Christian Apologetics

Paula Harris writes that Christians in mission must answer the accurate critique that Christianity provided the metanarratives for slavery, womens’s oppression, apartheid, the Jewish Holocaust, the cultural genocide of indigenous people, the Crusades, and stolen generations.

Apologetics for Harris is not just a matter of being right. It’s also about being humble enough to be wrong. She asks, “Am I holding my understanding of the gospel with humility? Does my faith express itself in gentleness, kindness, concern for justice?”

Morality

In the modern era, Harris writes, morality has been seen as a distinct and autonomous domain. Millard Erickson in his book, Truth or Consequences: The Promise and Perils of Postmodernism, says that the modernist approach to morality has been primarily a matter of rules and these rules have been negative prohibitions. Harris says that in a multicultural era we cannot afford to equate morality with the impropriety of violating cultural customs such as attending cockfights. She makes the link with the dilemma faced by the emerging church of the New Testament. In Acts 15 the Jerusalem give simple prohibitions: avoid idolatry, avoid fornication and avoid food with blood in it. “Which of these is still important?”, Harris asks.

Deconstruction & Poststructuralism

Harris draws our attention to the inadequacies of language. Truth cannot be simply transferred from person (writer) to another (reader).
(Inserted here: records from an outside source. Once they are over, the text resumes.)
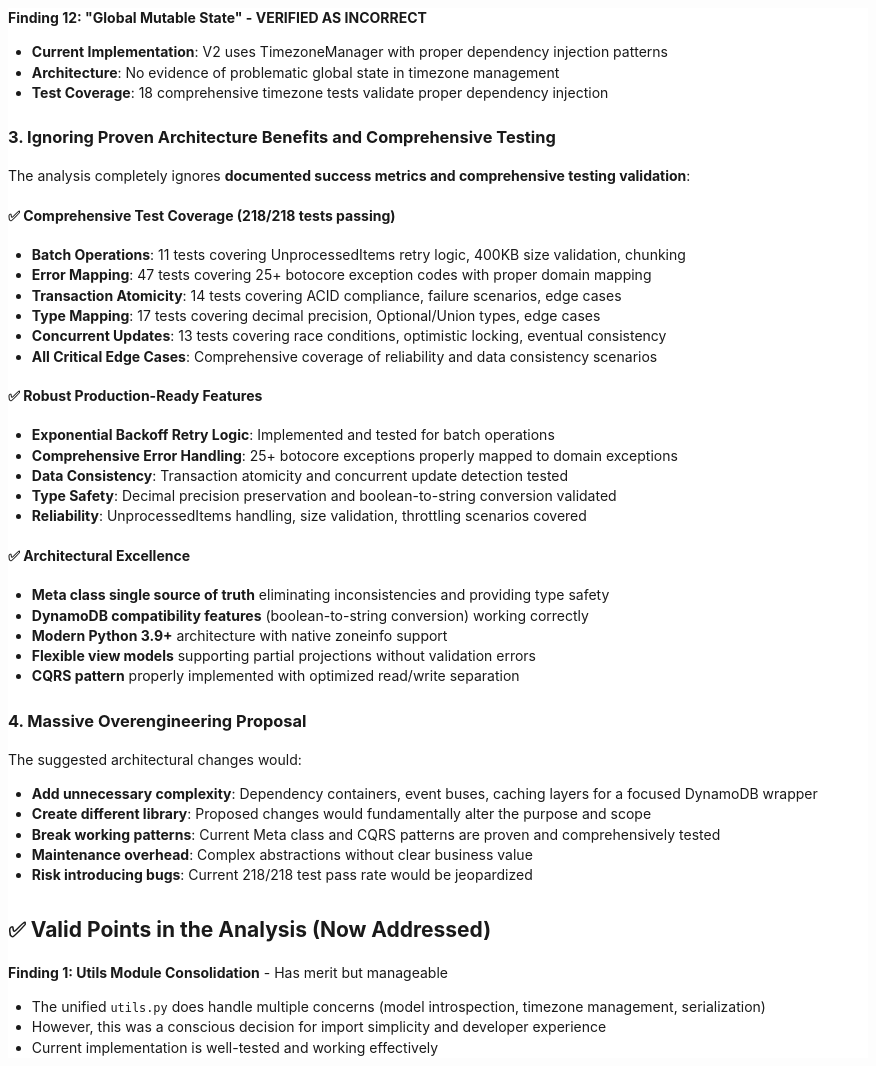 **Finding 12: "Global Mutable State" - VERIFIED AS INCORRECT**
- **Current Implementation**: V2 uses TimezoneManager with proper dependency injection patterns
- **Architecture**: No evidence of problematic global state in timezone management
- **Test Coverage**: 18 comprehensive timezone tests validate proper dependency injection

### 3. **Ignoring Proven Architecture Benefits and Comprehensive Testing**

The analysis completely ignores **documented success metrics and comprehensive testing validation**:

#### ✅ **Comprehensive Test Coverage (218/218 tests passing)**
- **Batch Operations**: 11 tests covering UnprocessedItems retry logic, 400KB size validation, chunking
- **Error Mapping**: 47 tests covering 25+ botocore exception codes with proper domain mapping
- **Transaction Atomicity**: 14 tests covering ACID compliance, failure scenarios, edge cases
- **Type Mapping**: 17 tests covering decimal precision, Optional/Union types, edge cases
- **Concurrent Updates**: 13 tests covering race conditions, optimistic locking, eventual consistency
- **All Critical Edge Cases**: Comprehensive coverage of reliability and data consistency scenarios

#### ✅ **Robust Production-Ready Features**
- **Exponential Backoff Retry Logic**: Implemented and tested for batch operations
- **Comprehensive Error Handling**: 25+ botocore exceptions properly mapped to domain exceptions
- **Data Consistency**: Transaction atomicity and concurrent update detection tested
- **Type Safety**: Decimal precision preservation and boolean-to-string conversion validated
- **Reliability**: UnprocessedItems handling, size validation, throttling scenarios covered

#### ✅ **Architectural Excellence**
- **Meta class single source of truth** eliminating inconsistencies and providing type safety
- **DynamoDB compatibility features** (boolean-to-string conversion) working correctly
- **Modern Python 3.9+** architecture with native zoneinfo support
- **Flexible view models** supporting partial projections without validation errors
- **CQRS pattern** properly implemented with optimized read/write separation

### 4. **Massive Overengineering Proposal**

The suggested architectural changes would:
- **Add unnecessary complexity**: Dependency containers, event buses, caching layers for a focused DynamoDB wrapper
- **Create different library**: Proposed changes would fundamentally alter the purpose and scope
- **Break working patterns**: Current Meta class and CQRS patterns are proven and comprehensively tested
- **Maintenance overhead**: Complex abstractions without clear business value
- **Risk introducing bugs**: Current 218/218 test pass rate would be jeopardized

## ✅ Valid Points in the Analysis (Now Addressed)

**Finding 1: Utils Module Consolidation** - Has merit but manageable
- The unified `utils.py` does handle multiple concerns (model introspection, timezone management, serialization)
- However, this was a conscious decision for import simplicity and developer experience
- Current implementation is well-tested and working effectively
Postmodern approaches to communication tend to reject the idea of pure representation and authorial intention. Language fails to completely master, control or contain truth. The words we use never accurately convey the complexity of our intentions.

Différance

Paula Harris frames “differance” as an approach to mission that recognises people as subjects rather than objects of a Christian perspective. Repeating and reframing categories and names reframes and limits their power. For example, talking about the categories of non-Christians, pagans, seekers, the lost, raises the question of who is defining whom.

Pluralism

Harris points out that the early church & missionaries were not afraid of pluralism. Indeed they had very little choice.

Idols of Modernist Christianity

Harris refers to David Bosch on church and mission under modernity, found in his book, Transforming Mission: Paradigm Shifts in Theology of Mission.

  • Reason has supplanted faith as the beginning point
  • The Enlightenment’s Subject-object separation applied to theology creating an “ugly ditch” of history separating us from past
  • Church and mission have been captivated by a philosophy of progress
  • Christians have come to believe that all problems are solvable – pushing God to the margins of human knowledge and ingenuity, attempting to ignore or resolve the problem of evil.
  • The Church has disintegrated into a loose gathering of emancipated, autonomous individuals.

Four Shifts in Modern to Postmodern Culture

Harris cites an InterVarsity USA group studying student culture in Reaching the Coming Generations.

  1. Objective to subjective
  2. Autonomous individual to community
  3. Metanarrative of progress to micronarratives
  4. Word to image

Paula finishes with the challenge of entering a postmodernist culture, living there and eventually having the discernment to recognise the idols of postmodernist culture.